The UK and UAE have signed a Memorandum of Understanding (MoU) expected to help facilitate the sharing of technical knowledge, advice, skills, and expertise, opening up new avenues for cooperation on energy and climate, while boosting jobs and investment in the UK.
Courtesy of GOV.UK
UK Business and Energy Secretary Grant Shapps said: “The UK is immensely proud of its longstanding relationship with the UAE. Today’s latest agreements provide further evidence that not only we are strengthening our energy security and lowering bills for consumers in the long term, we’re also unlocking huge opportunities for investment in British expertise and jobs in the process.”
“International cooperation on energy and climate with close partners like the UAE is vital and as they take centre stage as hosts of COP28 later this year, they will have our full support every step of the way.”

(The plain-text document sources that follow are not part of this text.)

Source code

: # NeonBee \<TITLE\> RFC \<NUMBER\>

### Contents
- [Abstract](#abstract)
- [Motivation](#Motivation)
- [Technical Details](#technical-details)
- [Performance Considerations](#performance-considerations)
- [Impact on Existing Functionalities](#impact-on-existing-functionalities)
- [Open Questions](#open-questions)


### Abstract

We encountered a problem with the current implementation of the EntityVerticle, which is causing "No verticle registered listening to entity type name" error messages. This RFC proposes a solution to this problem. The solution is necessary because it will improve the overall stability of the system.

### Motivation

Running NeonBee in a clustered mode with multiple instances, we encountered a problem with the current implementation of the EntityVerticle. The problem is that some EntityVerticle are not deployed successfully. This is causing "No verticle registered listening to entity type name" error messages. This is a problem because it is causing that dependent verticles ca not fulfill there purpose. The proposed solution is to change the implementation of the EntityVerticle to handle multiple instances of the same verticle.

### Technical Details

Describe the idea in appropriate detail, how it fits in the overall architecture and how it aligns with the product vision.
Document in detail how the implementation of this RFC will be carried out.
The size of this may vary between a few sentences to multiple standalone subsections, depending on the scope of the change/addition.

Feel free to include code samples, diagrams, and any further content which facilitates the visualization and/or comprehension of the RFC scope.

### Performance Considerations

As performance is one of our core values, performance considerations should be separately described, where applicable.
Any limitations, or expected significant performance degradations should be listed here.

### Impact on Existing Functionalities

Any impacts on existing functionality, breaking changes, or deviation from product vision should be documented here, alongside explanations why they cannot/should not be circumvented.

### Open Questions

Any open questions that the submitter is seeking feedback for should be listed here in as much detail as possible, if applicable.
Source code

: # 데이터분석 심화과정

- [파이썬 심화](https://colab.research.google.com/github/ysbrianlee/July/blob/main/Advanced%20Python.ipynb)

The MoU, signed during the Abu Dhabi Sustainability Week, replaces the two countries’ 2018 MoU signed on cooperation in the field of energy.
It has been expanded to encompass the full scope of bilateral cooperation, including the new low-carbon super-fuel hydrogen.
The MoU also follows the Partnership for the Future (P4F), signed during President Sheikh Mohammed bin Zayed Al Nahyan’s visit to the UK in September 2021.
The P4F is complemented by the existing Sovereign Investment Partnership (SIP), agreed in March 2021 to serve as a coordinated investment framework to grow a future-focused relationship between the two nations, driving economic recovery, jobs, and growth.
The MoU builds on ADNOC as well, the UAE’s energy company, taking a 25% stake in the design stage of BP’s blue hydrogen project, H2Teesside, last year, and acknowledges the progress the UAE has made so far on climate action.